8 xy / q 4if0 < y < x< q

f(x,y½q)=

  • otherwise .

We want to estimate q relative to Mean Square Error (MSE).From lecture we already know that X is a sufficient statistic forq and has density function

fX (x½q)=4 x3 / q4 if0 < x < q

0 otherwise

Consider the estimatord (x,y) =3 x y. Without computing any MSE find an estimator that will have smaller MSE than the estimatord (x,y)=3 x y and explain why that should be true.

ANSWER

To find an estimator that will have a smaller Mean Square Error (MSE) than the estimator (d(x,y) = 3xy), we need to consider a new estimator that is unbiased and has a smaller variance.

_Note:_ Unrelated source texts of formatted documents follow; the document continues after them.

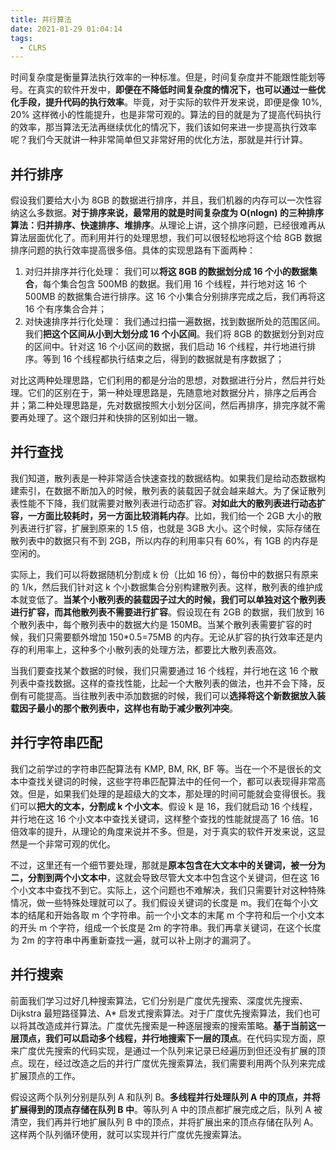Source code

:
```yaml
---
title: 并行算法
date: 2021-01-29 01:04:14
tags:
  - CLRS
---
```

时间复杂度是衡量算法执行效率的一种标准。但是，时间复杂度并不能跟性能划等号。在真实的软件开发中，**即便在不降低时间复杂度的情况下，也可以通过一些优化手段，提升代码的执行效率**。毕竟，对于实际的软件开发来说，即便是像 10%, 20% 这样微小的性能提升，也是非常可观的。算法的目的就是为了提高代码执行的效率，那当算法无法再继续优化的情况下，我们该如何来进一步提高执行效率呢？我们今天就讲一种非常简单但又非常好用的优化方法，那就是并行计算。

## 并行排序
假设我们要给大小为 8GB 的数据进行排序，并且，我们机器的内存可以一次性容纳这么多数据。**对于排序来说，最常用的就是时间复杂度为 O(nlogn) 的三种排序算法：归并排序、快速排序、堆排序**。从理论上讲，这个排序问题，已经很难再从算法层面优化了。而利用并行的处理思想，我们可以很轻松地将这个给 8GB 数据排序问题的执行效率提高很多倍。具体的实现思路有下面两种：
1. 对归并排序并行化处理：
我们可以**将这 8GB 的数据划分成 16 个小的数据集合**，每个集合包含 500MB 的数据。我们用 16 个线程，并行地对这 16 个 500MB 的数据集合进行排序。这 16 个小集合分别排序完成之后，我们再将这 16 个有序集合合并；
2. 对快速排序并行化处理：
我们通过扫描一遍数据，找到数据所处的范围区间。我们**把这个区间从小到大划分成 16 个小区间**。我们将 8GB 的数据划分到对应的区间中。针对这 16 个小区间的数据，我们启动 16 个线程，并行地进行排序。等到 16 个线程都执行结束之后，得到的数据就是有序数据了；

对比这两种处理思路，它们利用的都是分治的思想，对数据进行分片，然后并行处理。它们的区别在于，第一种处理思路是，先随意地对数据分片，排序之后再合并；第二种处理思路是，先对数据按照大小划分区间，然后再排序，排完序就不需要再处理了。这个跟归并和快排的区别如出一辙。
<!--more-->

## 并行查找
我们知道，散列表是一种非常适合快速查找的数据结构。如果我们是给动态数据构建索引，在数据不断加入的时候，散列表的装载因子就会越来越大。为了保证散列表性能不下降，我们就需要对散列表进行动态扩容。**对如此大的散列表进行动态扩容，一方面比较耗时，另一方面比较消耗内存**。比如，我们给一个 2GB 大小的散列表进行扩容，扩展到原来的 1.5 倍，也就是 3GB 大小。这个时候，实际存储在散列表中的数据只有不到 2GB，所以内存的利用率只有 60%，有 1GB 的内存是空闲的。

实际上，我们可以将数据随机分割成 k 份（比如 16 份），每份中的数据只有原来的 1/k，然后我们针对这 k 个小数据集合分别构建散列表。这样，散列表的维护成本就变低了。**当某个小散列表的装载因子过大的时候，我们可以单独对这个散列表进行扩容，而其他散列表不需要进行扩容**。假设现在有 2GB 的数据，我们放到 16 个散列表中，每个散列表中的数据大约是 150MB。当某个散列表需要扩容的时候，我们只需要额外增加 150\*0.5=75MB 的内存。无论从扩容的执行效率还是内存的利用率上，这种多个小散列表的处理方法，都要比大散列表高效。

当我们要查找某个数据的时候，我们只需要通过 16 个线程，并行地在这 16 个散列表中查找数据。这样的查找性能，比起一个大散列表的做法，也并不会下降，反倒有可能提高。当往散列表中添加数据的时候，我们可以**选择将这个新数据放入装载因子最小的那个散列表中，这样也有助于减少散列冲突**。

## 并行字符串匹配
我们之前学过的字符串匹配算法有 KMP, BM, RK, BF 等。当在一个不是很长的文本中查找关键词的时候，这些字符串匹配算法中的任何一个，都可以表现得非常高效。但是，如果我们处理的是超级大的文本，那处理的时间可能就会变得很长。我们可以**把大的文本，分割成 k 个小文本**。假设 k 是 16，我们就启动 16 个线程，并行地在这 16 个小文本中查找关键词，这样整个查找的性能就提高了 16 倍。16 倍效率的提升，从理论的角度来说并不多。但是，对于真实的软件开发来说，这显然是一个非常可观的优化。

不过，这里还有一个细节要处理，那就是**原本包含在大文本中的关键词，被一分为二，分割到两个小文本中**，这就会导致尽管大文本中包含这个关键词，但在这 16 个小文本中查找不到它。实际上，这个问题也不难解决，我们只需要针对这种特殊情况，做一些特殊处理就可以了。我们假设关键词的长度是 m。我们在每个小文本的结尾和开始各取 m 个字符串。前一个小文本的末尾 m 个字符和后一个小文本的开头 m 个字符，组成一个长度是 2m 的字符串。我们再拿关键词，在这个长度为 2m 的字符串中再重新查找一遍，就可以补上刚才的漏洞了。

## 并行搜索
前面我们学习过好几种搜索算法，它们分别是广度优先搜索、深度优先搜索、Dijkstra 最短路径算法、A\* 启发式搜索算法。对于广度优先搜索算法，我们也可以将其改造成并行算法。广度优先搜索是一种逐层搜索的搜索策略。**基于当前这一层顶点，我们可以启动多个线程，并行地搜索下一层的顶点**。在代码实现方面，原来广度优先搜索的代码实现，是通过一个队列来记录已经遍历到但还没有扩展的顶点。现在，经过改造之后的并行广度优先搜索算法，我们需要利用两个队列来完成扩展顶点的工作。

假设这两个队列分别是队列 A 和队列 B。**多线程并行处理队列 A 中的顶点，并将扩展得到的顶点存储在队列 B 中**。等队列 A 中的顶点都扩展完成之后，队列 A 被清空，我们再并行地扩展队列 B 中的顶点，并将扩展出来的顶点存储在队列 A。这样两个队列循环使用，就可以实现并行广度优先搜索算法。
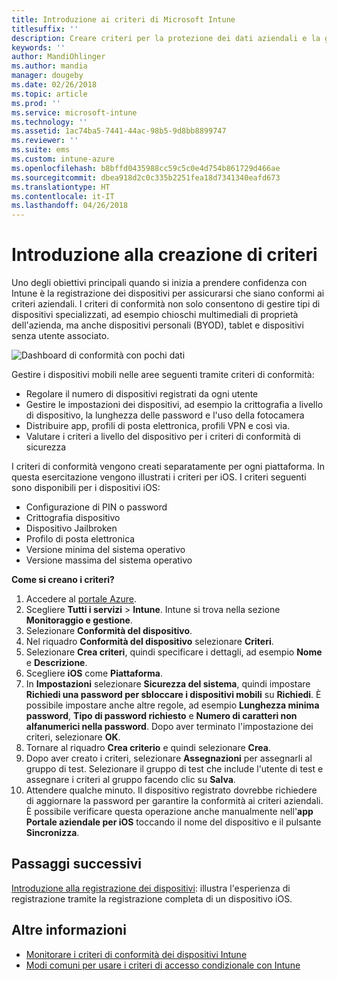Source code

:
```yaml
---
title: Introduzione ai criteri di Microsoft Intune
titlesuffix: ''
description: Creare criteri per la protezione dei dati aziendali e la gestione dei dispositivi che gli utenti finali usano per accedere alle risorse aziendali.
keywords: ''
author: MandiOhlinger
ms.author: mandia
manager: dougeby
ms.date: 02/26/2018
ms.topic: article
ms.prod: ''
ms.service: microsoft-intune
ms.technology: ''
ms.assetid: 1ac74ba5-7441-44ac-98b5-9d8bb8899747
ms.reviewer: ''
ms.suite: ems
ms.custom: intune-azure
ms.openlocfilehash: b8bffd0435988cc59c5c0e4d754b861729d466ae
ms.sourcegitcommit: dbea918d2c0c335b2251fea18d7341340eafd673
ms.translationtype: HT
ms.contentlocale: it-IT
ms.lasthandoff: 04/26/2018
---
```

# <a name="get-started-with-creating-policies"></a>Introduzione alla creazione di criteri

Uno degli obiettivi principali quando si inizia a prendere confidenza con Intune è la registrazione dei dispositivi per assicurarsi che siano conformi ai criteri aziendali. I criteri di conformità non solo consentono di gestire tipi di dispositivi specializzati, ad esempio chioschi multimediali di proprietà dell'azienda, ma anche dispositivi personali (BYOD), tablet e dispositivi senza utente associato.

![Dashboard di conformità con pochi dati](/intune/media/generic-compliance-dashboard.png)

Gestire i dispositivi mobili nelle aree seguenti tramite criteri di conformità:

* Regolare il numero di dispositivi registrati da ogni utente
* Gestire le impostazioni dei dispositivi, ad esempio la crittografia a livello di dispositivo, la lunghezza delle password e l'uso della fotocamera
* Distribuire app, profili di posta elettronica, profili VPN e così via.
* Valutare i criteri a livello del dispositivo per i criteri di conformità di sicurezza

I criteri di conformità vengono creati separatamente per ogni piattaforma. In questa esercitazione vengono illustrati i criteri per iOS. I criteri seguenti sono disponibili per i dispositivi iOS:

* Configurazione di PIN o password
* Crittografia dispositivo
* Dispositivo Jailbroken
* Profilo di posta elettronica
* Versione minima del sistema operativo
* Versione massima del sistema operativo

__Come si creano i criteri?__

1. Accedere al [portale Azure](https://portal.azure.com).
2. Scegliere **Tutti i servizi** > **Intune**. Intune si trova nella sezione **Monitoraggio e gestione**.
3. Selezionare **Conformità del dispositivo**.
4. Nel riquadro **Conformità del dispositivo** selezionare **Criteri**.
5. Selezionare **Crea criteri**, quindi specificare i dettagli, ad esempio **Nome** e **Descrizione**. 
6. Scegliere **iOS** come **Piattaforma**.
6. In **Impostazioni** selezionare **Sicurezza del sistema**, quindi impostare **Richiedi una password per sbloccare i dispositivi mobili** su **Richiedi**. È possibile impostare anche altre regole, ad esempio **Lunghezza minima password**, **Tipo di password richiesto** e **Numero di caratteri non alfanumerici nella password**. Dopo aver terminato l'impostazione dei criteri, selezionare **OK**.
7. Tornare al riquadro **Crea criterio** e quindi selezionare **Crea**.
8. Dopo aver creato i criteri, selezionare **Assegnazioni** per assegnarli al gruppo di test. Selezionare il gruppo di test che include l'utente di test e assegnare i criteri al gruppo facendo clic su **Salva**.
9. Attendere qualche minuto. Il dispositivo registrato dovrebbe richiedere di aggiornare la password per garantire la conformità ai criteri aziendali. È possibile verificare questa operazione anche manualmente nell'**app Portale aziendale per iOS** toccando il nome del dispositivo e il pulsante **Sincronizza**.

## <a name="next-steps"></a>Passaggi successivi

[Introduzione alla registrazione dei dispositivi](get-started-enroll.md): illustra l'esperienza di registrazione tramite la registrazione completa di un dispositivo iOS.

## <a name="learn-more"></a>Altre informazioni

* [Monitorare i criteri di conformità dei dispositivi Intune](compliance-policy-monitor.md)
* [Modi comuni per usare i criteri di accesso condizionale con Intune](conditional-access-intune-common-ways-use.md)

Let’s denote the new estimator as d'(x, y). Since X is a sufficient statistic for q, we can use the properties of sufficiency to construct a new estimator. The factorization theorem states that if we can factorize the joint density function as the product of a function of the data and a function of the parameter, then the statistic representing the function of the data is sufficient for the parameter.

In this case, the joint density function is given by:

f(x, y|q) = 8xy/q^4 if 0 < y < x < q, otherwise 0.

To find a sufficient statistic, we can write the joint density function as follows:

f(x, y|q) = g(x, y) * h(q),

where g(x, y) = 8xy/q^4 if 0 < y < x < q, and h(q) is a function of q only.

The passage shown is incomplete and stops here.